The White House lumped China with Russia as powers seeking to "challenge American power, influence, and interests,

Trump
President Donald Trump with Secretary of Defense Jim Mattis, right, speaks during a cabinet meeting in the Cabinet Meeting Room of the White House in Washington (Photo: AP/PTI)
Andrew Mayeda & Saleha Mohsin | Bloomberg
2 min read Last Updated : Dec 09 2019 | 8:50 PM IST
President Donald Trump is breaking with recent US convention by portraying China as a rival that wants to undermine American prosperity.
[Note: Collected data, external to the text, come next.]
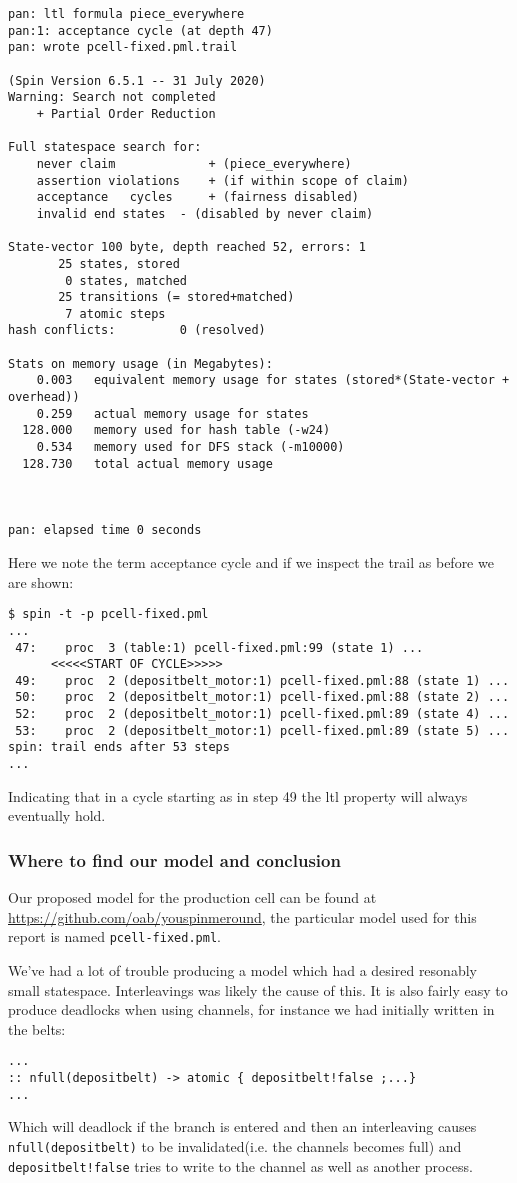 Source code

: \documentclass[12pt]{article}
\begin{document}
\begin{verbatim}
pan: ltl formula piece_everywhere
pan:1: acceptance cycle (at depth 47)
pan: wrote pcell-fixed.pml.trail

(Spin Version 6.5.1 -- 31 July 2020)
Warning: Search not completed
	+ Partial Order Reduction

Full statespace search for:
	never claim         	+ (piece_everywhere)
	assertion violations	+ (if within scope of claim)
	acceptance   cycles 	+ (fairness disabled)
	invalid end states	- (disabled by never claim)

State-vector 100 byte, depth reached 52, errors: 1
       25 states, stored
        0 states, matched
       25 transitions (= stored+matched)
        7 atomic steps
hash conflicts:         0 (resolved)

Stats on memory usage (in Megabytes):
    0.003	equivalent memory usage for states (stored*(State-vector + overhead))
    0.259	actual memory usage for states
  128.000	memory used for hash table (-w24)
    0.534	memory used for DFS stack (-m10000)
  128.730	total actual memory usage



pan: elapsed time 0 seconds
\end{verbatim}
Here we note the term acceptance cycle and if we inspect the trail as before
we are shown:
\begin{verbatim}
$ spin -t -p pcell-fixed.pml
...
 47:	proc  3 (table:1) pcell-fixed.pml:99 (state 1) ...
      <<<<<START OF CYCLE>>>>>
 49:	proc  2 (depositbelt_motor:1) pcell-fixed.pml:88 (state 1) ...
 50:	proc  2 (depositbelt_motor:1) pcell-fixed.pml:88 (state 2) ...
 52:	proc  2 (depositbelt_motor:1) pcell-fixed.pml:89 (state 4) ...
 53:	proc  2 (depositbelt_motor:1) pcell-fixed.pml:89 (state 5) ...
spin: trail ends after 53 steps
...
\end{verbatim}
Indicating that in a cycle starting as in step 49 the ltl property will always eventually
hold.
\subsubsection*{Where to find our model and conclusion}
Our proposed model for the production cell can be found at \url{https://github.com/oab/youspinmeround}, the
particular model used for this report is named \texttt{pcell-fixed.pml}.

We've had a lot of trouble producing a model which had a desired resonably small statespace. Interleavings
was likely the cause of this. It is also fairly easy to produce deadlocks when using channels, for
instance we had initially written in the belts:
\begin{verbatim}
...
:: nfull(depositbelt) -> atomic { depositbelt!false ;...}
...
\end{verbatim}
Which will  deadlock if the branch is entered and then an interleaving causes \texttt{nfull(depositbelt)} to be
invalidated(i.e. the channels becomes full) and \texttt{depositbelt!false} tries to write to the channel as well as
another process.
\end{document}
But it may take more than an aggressive tone to change the complex relationship between two economies that are joined at the hip.


In a new national-security strategy released Monday, the White House lumped China with Russia as powers seeking to “challenge American power, influence, and interests,” and attempting to erode the country’s security and prosperity. “We will attempt to build a great partnership with those and other countries, but in a manner that always protects our national interest,” Trump said in a speech in Washington.


The new rhetoric contrasts with the more collaborative approach of former President Barack Obama, who courted China as an economic partner even as the US asserted its military power in Asia.


Under his America First approach to foreign policy, Trump says he will try to eliminate America’s $500-billion total trade deficit by insisting on “fair and reciprocal” commerce with other nations, and strengthen the national security test for foreign investments. At the same time, Trump is juggling the more imminent need of working with China to address North Korea’s nuclear weapons program.


The US strategy may convince China to ease some trade barriers, giving US firms more access to the world’s second-biggest economy. But it will be difficult to eliminate America’s $309-billion trade shortfall with China without deeper reforms to the nature of each country’s economy. 


That’s because trade flows are heavily influenced by the amount that countries save and invest. When a nation invests more than it saves, as the US does, it will import more than it exports, and finance the resulting current-account deficit by borrowing from abroad.


“China has lots of protections in place, so the US has legitimate issues on market access,” said David Dollar, a senior fellow at the Brookings Institution who worked as the US Treasury’s economic emissary to China under Obama. “But even if they did everything we wanted, it wouldn’t necessarily change the trade balance.”


The US and other countries have been pushing China for years to transition from an export-driven, state-led growth model to one more reliant on domestic consumption.  bloomberg


For its part, the US could take steps to increase savings, and therefore narrow the trade deficit.